Defendant Carlos Cabrera (defendant) resolved two criminal cases filed against him via a plea agreement that called for an aggregate sentence of 17 years and 8 months, consisting of eight years on a prior sentence he was already serving plus nine years and eight months for the two new cases charging him with burglary and robbery (with alleged sentencing enhancements). The trial court later reduced three of the convictions that were part of the plea deal to misdemeanors under Proposition 47, the Safe Neighborhoods and Schools Act. We consider whether the trial court erred when it then resentenced defendant to a longer term in prison on one of the convictions not eligible for Proposition 47 relief to arrive at an aggregate term of 17 years and 6 months—two months shy of the original sentence imposed.
I. BACKGROUND
A. Procedural History in the Trial Court
Three criminal cases filed against defendant figured in the calculation of his original sentence. We explain how, and we recount what the trial court did when resentencing defendant after he obtained relief under Proposition 47.
The first of the three cases is Los Angeles Superior Court case number MA057407 (Case A), in which the court sentenced defendant on September 27, 2012, to eight years in prison for two second degree burglary convictions under Penal Code section 459. The second case is case number MA057709 (Case B), in which count one of the charging document alleged defendant committed second degree burglary in violation of Penal Code section 459. The third case is case number MA058251 (Case C), in which defendant was charged with one count of robbery in violation of section 211, and one count of second degree burglary in violation of section 459. The second amended complaint in Case C further alleged defendant had sustained two prior robbery convictions, one in 1999 as an adult and one in 1996 as a juvenile, that qualified as serious or violent felonies under the Three Strikes law (§§ 667, subd. (b)-(i), 1170.12, subd. (a)-(d)).
Statutory references that follow are to the Penal Code.
Defendant appeared with counsel at a hearing on February 11, 2013, to resolve the charges in Case B and Case C by plea agreement. The trial court recited for the record what it understood to be the terms of the deal, namely, that defendant had already been sentenced to eight years for the two burglary charges in Case A and he agreed "there would be a consecutive sentence to that of nine years, eight months" for "what amounts to a total sentence of . . . 17 years, eight months." Defendant confirmed that was his understanding of the deal, and in taking the plea, the court advised defendant his maximum sentencing exposure if he were to reject the plea agreement was 25 years to life because he would be subject to a "third strike" sentence based on his two prior robbery convictions.

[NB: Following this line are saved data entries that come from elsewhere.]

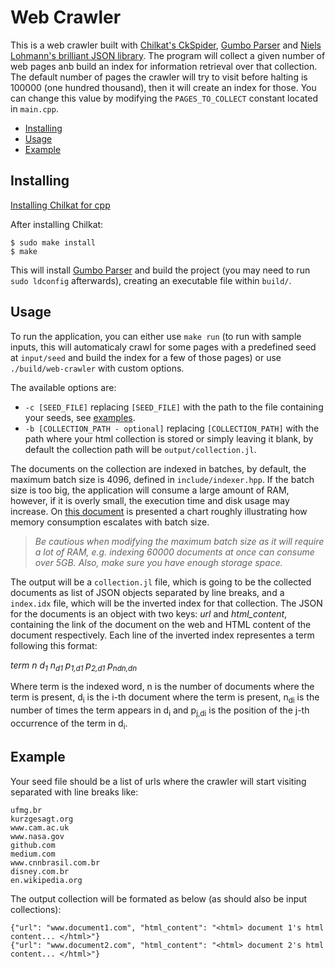 # Web Crawler

This is a web crawler built with [Chilkat's CkSpider](https://www.chilkatsoft.com/), [Gumbo Parser](https://github.com/google/gumbo-parser) and [Niels Lohmann's brilliant JSON library](https://github.com/nlohmann/json). The program will collect a given number of web pages anb build an index for information retrieval over that collection. The default number of pages the crawler will try to visit before halting is 100000 (one hundred thousand), then it will create an index for those. You can change this value by modifying the ```PAGES_TO_COLLECT``` constant located in ```main.cpp```.

* [Installing](#installing)
* [Usage](#usage)
* [Example](#example)

## Installing

[Installing Chilkat for cpp](https://www.chilkatsoft.com/downloads_CPP.asp)

After installing Chilkat: 

```
$ sudo make install
$ make
```

This will install [Gumbo Parser](https://github.com/google/gumbo-parser) and build the project (you may need to run ```sudo ldconfig``` afterwards), creating an executable file within ```build/```.

## Usage

To run the application, you can either use ```make run``` (to run with sample inputs, this will automaticaly crawl for some pages with a predefined seed at ```input/seed``` and build the index for a few of those pages) or use ```./build/web-crawler``` with custom options.

The available options are:

* ```-c [SEED_FILE]``` replacing ```[SEED_FILE]``` with the path to the file containing your seeds, see [examples](#example).
* ```-b [COLLECTION_PATH - optional]``` replacing ```[COLLECTION_PATH]``` with the path where your html collection is stored or simply leaving it blank, by default the collection path will be ```output/collection.jl```.

The documents on the collection are indexed in batches, by default, the maximum batch size is 4096, defined in ```include/indexer.hpp```. If the batch size is too big, the application will consume a large amount of RAM, however, if it is overly small, the execution time and disk usage may increase. On [this document](https://github.com/LuizPPA/web-crawler/blob/master/docs/Information_Retrieval_Assignment_4.pdf) is presented a chart roughly illustrating how memory consumption escalates with batch size.

> *Be cautious when modifying the maximum batch size as it will require a lot of RAM, e.g. indexing 60000 documents at once can consume over 5GB. Also, make sure you have enough storage space.*

The output will be a ```collection.jl``` file, which is going to be the collected documents as list of JSON objects separated by line breaks, and a ```index.idx``` file, which will be the inverted index for that collection. The JSON for the documents is an object with two keys: _url_ and _html\_content_, containing the link of the document on the web and HTML content of the document respectively. Each line of the inverted index representes a term following this format:

_term n d<sub>1</sub> n<sub>d1</sub> p<sub>1,d1</sub> p<sub>2,d1</sub> p<sub>ndn,dn</sub>_

Where term is the indexed word, n is the number of documents where the term is present,  d<sub>i</sub> is the i-th document where the term is present, n<sub>di</sub> is the number of times the term appears in d<sub>i</sub> and p<sub>j,di</sub> is the position of the j-th occurrence of the term in d<sub>i</sub>.

## Example

Your seed file should be a list of urls where the crawler will start visiting separated with line breaks like:

```
ufmg.br
kurzgesagt.org
www.cam.ac.uk
www.nasa.gov
github.com
medium.com
www.cnnbrasil.com.br
disney.com.br
en.wikipedia.org
```

The output collection will be formated as below (as should also be input collections):

```
{"url": "www.document1.com", "html_content": "<html> document 1's html content... </html>"}
{"url": "www.document2.com", "html_content": "<html> document 2's html content... </html>"}
```

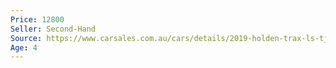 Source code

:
 ```yaml
---
Price: 12800
Seller: Second-Hand
Source: https://www.carsales.com.au/cars/details/2019-holden-trax-ls-tj-auto-my20/SSE-AD-15646141/?Cr=0&gts=SSE-AD-15646141&gtsSaleId=SSE-AD-15646141&gtsViewType=showcase&rankingType=showcase
Age: 4
---
```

In accordance with the plea agreement, defendant pled guilty to burglary in Case B and robbery in Case C. Defendant also admitted certain sentencing enhancements alleged against him in Case C. The trial court then imposed sentence—using the already-imposed eight-year sentence in Case A as the principal term—as follows: "[D]efendant is sentenced to nine years, eight months state prison. That's a forthwith commitment with zero custody credits. For the record, that is arrived at by taking one-third the mid-term of Penal Code section 211 in [Case C] for one year. That is doubled to two years because of the strike. So two years on that count. The court's adding an additional year [under section] 12022(b)(1) for the knife allegation. That's three years total. An additional year because of the prison prior pursuant to [section] 667.5(b) adds another year for four years total. And because of the prior admission related to [section] 667(a)(1), that adds another five years for a total sentence of nine years on [Case C]. [¶] Additionally, as to [Case B], the court runs consecutive one-third the mid-term or one-third of two years which is eight months for an additional eight months for a total sentence of nine years, eight months state prison."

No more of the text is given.